The Associated Press reports that Bush, the son of former Florida Gov. Jeb Bush, raised more than $1.3 million from Nov. 7 to Dec. 31.

Bush's considerable haul came partly from family members and figures with political ties to the Bushes. According to the AP, Jeb Bush and former President George W. Bush, the younger Bush's uncle, each donated $50,000. Prolific GOP donors like Houston homebuilder Bob Perry and Dallas billionaire Harold Simmons also contributed.

Though Bush hasn't decided yet which statewide office to seek, he has said recently that he'll likely make a play for land commissioner. 

In an interview with the Tribune's Ross Ramsey, he said he was flattered to have his name floated for "everything from governor to ag commissioner" but explained why the land office was likely his top choice.

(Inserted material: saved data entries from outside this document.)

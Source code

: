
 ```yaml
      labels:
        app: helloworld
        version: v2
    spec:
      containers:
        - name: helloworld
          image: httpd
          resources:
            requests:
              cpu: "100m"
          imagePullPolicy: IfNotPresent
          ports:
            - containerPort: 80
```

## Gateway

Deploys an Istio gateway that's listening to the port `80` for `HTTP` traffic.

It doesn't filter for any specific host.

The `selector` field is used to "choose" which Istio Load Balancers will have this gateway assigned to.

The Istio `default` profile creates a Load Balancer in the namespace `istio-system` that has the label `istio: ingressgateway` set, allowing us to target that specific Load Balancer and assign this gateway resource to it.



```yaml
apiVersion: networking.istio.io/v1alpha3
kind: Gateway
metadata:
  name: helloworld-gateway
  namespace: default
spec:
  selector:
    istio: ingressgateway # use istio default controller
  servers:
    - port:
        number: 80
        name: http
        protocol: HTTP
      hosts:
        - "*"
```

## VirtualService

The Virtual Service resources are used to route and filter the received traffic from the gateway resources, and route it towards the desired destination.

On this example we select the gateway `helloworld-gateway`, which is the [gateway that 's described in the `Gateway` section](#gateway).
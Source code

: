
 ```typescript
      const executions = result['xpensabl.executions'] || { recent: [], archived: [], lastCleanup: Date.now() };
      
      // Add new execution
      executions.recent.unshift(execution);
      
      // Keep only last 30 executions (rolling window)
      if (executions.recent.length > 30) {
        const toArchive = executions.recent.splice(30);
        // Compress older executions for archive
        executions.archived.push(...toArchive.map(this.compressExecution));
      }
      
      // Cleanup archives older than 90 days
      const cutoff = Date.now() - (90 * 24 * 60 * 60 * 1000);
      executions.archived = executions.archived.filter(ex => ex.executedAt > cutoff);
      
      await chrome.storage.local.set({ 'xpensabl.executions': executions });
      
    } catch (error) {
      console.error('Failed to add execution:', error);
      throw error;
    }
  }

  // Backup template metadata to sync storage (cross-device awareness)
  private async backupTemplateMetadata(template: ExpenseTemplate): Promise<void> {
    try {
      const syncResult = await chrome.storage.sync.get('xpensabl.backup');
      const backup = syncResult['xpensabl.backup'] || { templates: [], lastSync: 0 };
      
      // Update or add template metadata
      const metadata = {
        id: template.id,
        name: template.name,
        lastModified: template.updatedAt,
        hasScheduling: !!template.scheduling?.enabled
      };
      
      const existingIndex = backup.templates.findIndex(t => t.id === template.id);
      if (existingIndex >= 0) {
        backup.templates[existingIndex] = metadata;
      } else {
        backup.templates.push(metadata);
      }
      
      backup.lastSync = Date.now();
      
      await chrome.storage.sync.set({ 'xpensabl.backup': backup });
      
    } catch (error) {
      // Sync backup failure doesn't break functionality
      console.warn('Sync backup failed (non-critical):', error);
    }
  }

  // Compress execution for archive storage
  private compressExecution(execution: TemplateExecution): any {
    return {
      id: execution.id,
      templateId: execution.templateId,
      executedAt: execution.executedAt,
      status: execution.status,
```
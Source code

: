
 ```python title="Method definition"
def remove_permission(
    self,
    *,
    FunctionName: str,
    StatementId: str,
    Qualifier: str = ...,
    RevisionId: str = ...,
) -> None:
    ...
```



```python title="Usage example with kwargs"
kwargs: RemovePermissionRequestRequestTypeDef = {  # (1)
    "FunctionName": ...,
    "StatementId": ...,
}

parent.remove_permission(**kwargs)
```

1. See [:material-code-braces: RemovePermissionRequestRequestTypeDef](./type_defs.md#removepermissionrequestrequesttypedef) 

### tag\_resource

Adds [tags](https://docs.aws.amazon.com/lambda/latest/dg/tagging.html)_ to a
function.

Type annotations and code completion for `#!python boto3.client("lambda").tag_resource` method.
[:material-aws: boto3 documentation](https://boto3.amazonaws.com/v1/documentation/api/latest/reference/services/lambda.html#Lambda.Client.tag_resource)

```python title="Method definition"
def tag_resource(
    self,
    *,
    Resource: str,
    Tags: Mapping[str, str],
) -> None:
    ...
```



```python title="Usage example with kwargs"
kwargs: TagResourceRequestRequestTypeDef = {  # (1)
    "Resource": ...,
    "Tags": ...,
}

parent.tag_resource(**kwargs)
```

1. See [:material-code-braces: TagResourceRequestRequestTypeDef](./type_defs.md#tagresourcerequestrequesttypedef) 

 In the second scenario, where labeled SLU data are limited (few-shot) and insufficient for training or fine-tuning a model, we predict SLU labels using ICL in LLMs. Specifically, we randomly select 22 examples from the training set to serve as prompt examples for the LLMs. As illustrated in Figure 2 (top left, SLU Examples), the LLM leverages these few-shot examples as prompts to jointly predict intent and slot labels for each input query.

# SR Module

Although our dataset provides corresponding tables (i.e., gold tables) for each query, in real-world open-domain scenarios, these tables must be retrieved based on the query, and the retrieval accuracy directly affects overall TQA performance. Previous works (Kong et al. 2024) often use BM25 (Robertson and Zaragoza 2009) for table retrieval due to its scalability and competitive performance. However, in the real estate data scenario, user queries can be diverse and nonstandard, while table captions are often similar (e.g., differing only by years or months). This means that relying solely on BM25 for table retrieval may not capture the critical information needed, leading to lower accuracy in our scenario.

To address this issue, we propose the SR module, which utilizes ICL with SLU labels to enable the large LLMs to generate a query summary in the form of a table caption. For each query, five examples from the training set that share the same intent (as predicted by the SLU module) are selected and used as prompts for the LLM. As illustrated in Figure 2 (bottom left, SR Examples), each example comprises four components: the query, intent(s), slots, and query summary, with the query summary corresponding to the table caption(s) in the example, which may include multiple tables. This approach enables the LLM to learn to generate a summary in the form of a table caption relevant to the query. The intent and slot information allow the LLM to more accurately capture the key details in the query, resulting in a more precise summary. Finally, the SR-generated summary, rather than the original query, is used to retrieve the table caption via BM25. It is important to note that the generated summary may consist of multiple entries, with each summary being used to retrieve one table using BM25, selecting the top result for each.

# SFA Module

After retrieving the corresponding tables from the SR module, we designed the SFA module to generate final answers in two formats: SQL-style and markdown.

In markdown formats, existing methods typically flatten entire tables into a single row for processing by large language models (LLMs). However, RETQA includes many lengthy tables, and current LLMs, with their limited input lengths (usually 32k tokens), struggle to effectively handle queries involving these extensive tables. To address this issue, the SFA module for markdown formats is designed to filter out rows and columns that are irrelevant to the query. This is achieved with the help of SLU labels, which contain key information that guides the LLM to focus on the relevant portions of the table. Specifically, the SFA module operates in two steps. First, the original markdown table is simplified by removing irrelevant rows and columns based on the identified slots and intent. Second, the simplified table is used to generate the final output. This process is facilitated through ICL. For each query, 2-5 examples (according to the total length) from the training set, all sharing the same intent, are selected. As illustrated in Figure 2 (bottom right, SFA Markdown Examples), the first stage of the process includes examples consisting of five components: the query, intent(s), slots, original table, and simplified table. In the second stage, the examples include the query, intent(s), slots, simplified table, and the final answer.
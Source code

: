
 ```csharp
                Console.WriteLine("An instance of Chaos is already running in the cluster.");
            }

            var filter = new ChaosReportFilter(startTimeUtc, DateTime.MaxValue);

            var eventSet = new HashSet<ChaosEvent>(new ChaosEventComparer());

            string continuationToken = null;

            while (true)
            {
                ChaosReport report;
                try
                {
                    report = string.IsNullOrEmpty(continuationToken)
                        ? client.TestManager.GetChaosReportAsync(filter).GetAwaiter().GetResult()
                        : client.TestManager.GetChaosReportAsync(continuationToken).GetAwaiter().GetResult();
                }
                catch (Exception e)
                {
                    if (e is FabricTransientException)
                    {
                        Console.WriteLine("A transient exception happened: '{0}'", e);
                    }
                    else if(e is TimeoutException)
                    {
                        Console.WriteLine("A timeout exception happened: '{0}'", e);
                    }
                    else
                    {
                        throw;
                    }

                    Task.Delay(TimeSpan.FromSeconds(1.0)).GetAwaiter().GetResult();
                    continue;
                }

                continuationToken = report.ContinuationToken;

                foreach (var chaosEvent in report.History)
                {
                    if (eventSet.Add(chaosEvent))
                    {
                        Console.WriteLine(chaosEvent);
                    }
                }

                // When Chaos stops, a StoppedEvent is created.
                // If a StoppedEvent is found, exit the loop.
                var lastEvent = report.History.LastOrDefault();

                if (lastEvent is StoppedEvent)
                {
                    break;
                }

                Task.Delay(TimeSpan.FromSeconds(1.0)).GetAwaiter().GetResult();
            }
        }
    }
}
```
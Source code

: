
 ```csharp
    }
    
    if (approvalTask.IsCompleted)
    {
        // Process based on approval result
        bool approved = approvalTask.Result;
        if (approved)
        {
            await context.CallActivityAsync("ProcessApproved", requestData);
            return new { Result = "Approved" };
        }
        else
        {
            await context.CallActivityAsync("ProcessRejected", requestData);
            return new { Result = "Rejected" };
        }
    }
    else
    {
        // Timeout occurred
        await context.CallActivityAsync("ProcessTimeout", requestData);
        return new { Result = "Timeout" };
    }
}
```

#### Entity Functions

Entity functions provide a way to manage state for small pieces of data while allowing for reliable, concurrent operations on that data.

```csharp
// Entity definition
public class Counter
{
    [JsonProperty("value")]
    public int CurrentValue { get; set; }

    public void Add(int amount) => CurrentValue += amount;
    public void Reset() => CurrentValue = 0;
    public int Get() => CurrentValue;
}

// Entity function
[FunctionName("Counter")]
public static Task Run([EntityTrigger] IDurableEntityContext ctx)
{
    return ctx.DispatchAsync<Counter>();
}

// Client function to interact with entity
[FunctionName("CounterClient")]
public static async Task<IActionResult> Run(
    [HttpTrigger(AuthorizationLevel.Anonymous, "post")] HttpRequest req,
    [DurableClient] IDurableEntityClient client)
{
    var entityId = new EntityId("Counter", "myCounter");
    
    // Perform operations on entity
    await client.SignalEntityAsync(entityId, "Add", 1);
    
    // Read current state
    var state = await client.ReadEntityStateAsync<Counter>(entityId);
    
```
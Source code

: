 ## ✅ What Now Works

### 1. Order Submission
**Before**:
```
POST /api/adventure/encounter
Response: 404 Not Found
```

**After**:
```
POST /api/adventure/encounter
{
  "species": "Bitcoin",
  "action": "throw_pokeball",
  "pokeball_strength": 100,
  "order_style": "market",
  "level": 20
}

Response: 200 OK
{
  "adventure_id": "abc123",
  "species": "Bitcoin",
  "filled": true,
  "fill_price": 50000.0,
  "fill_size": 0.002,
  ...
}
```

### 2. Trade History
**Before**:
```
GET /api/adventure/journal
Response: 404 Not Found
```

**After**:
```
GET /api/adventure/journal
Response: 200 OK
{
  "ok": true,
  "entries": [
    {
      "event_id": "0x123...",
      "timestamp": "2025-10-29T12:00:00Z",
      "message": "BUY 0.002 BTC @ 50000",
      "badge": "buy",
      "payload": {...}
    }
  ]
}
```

"Being both a business guy in asset management and being an attorney is a good background skill set to approach the office," Bush said. "Secondly, you’re head of veterans affairs, and I’d be the only veteran looking at statewide offices currently."

Asked about the state of the GOP in Texas, Bush said he would be able to woo both mainstream Republicans and Tea Party conservatives.

"I’ve always held the position that they can both peacefully coexist," he said. "I think our candidacy, in a unique way, is able to navigate both."

In doing so, Bush said, his campaign would "take a page out of Ted Cruz’s playbook and engage the grassroots and the activists within the party throughout the state."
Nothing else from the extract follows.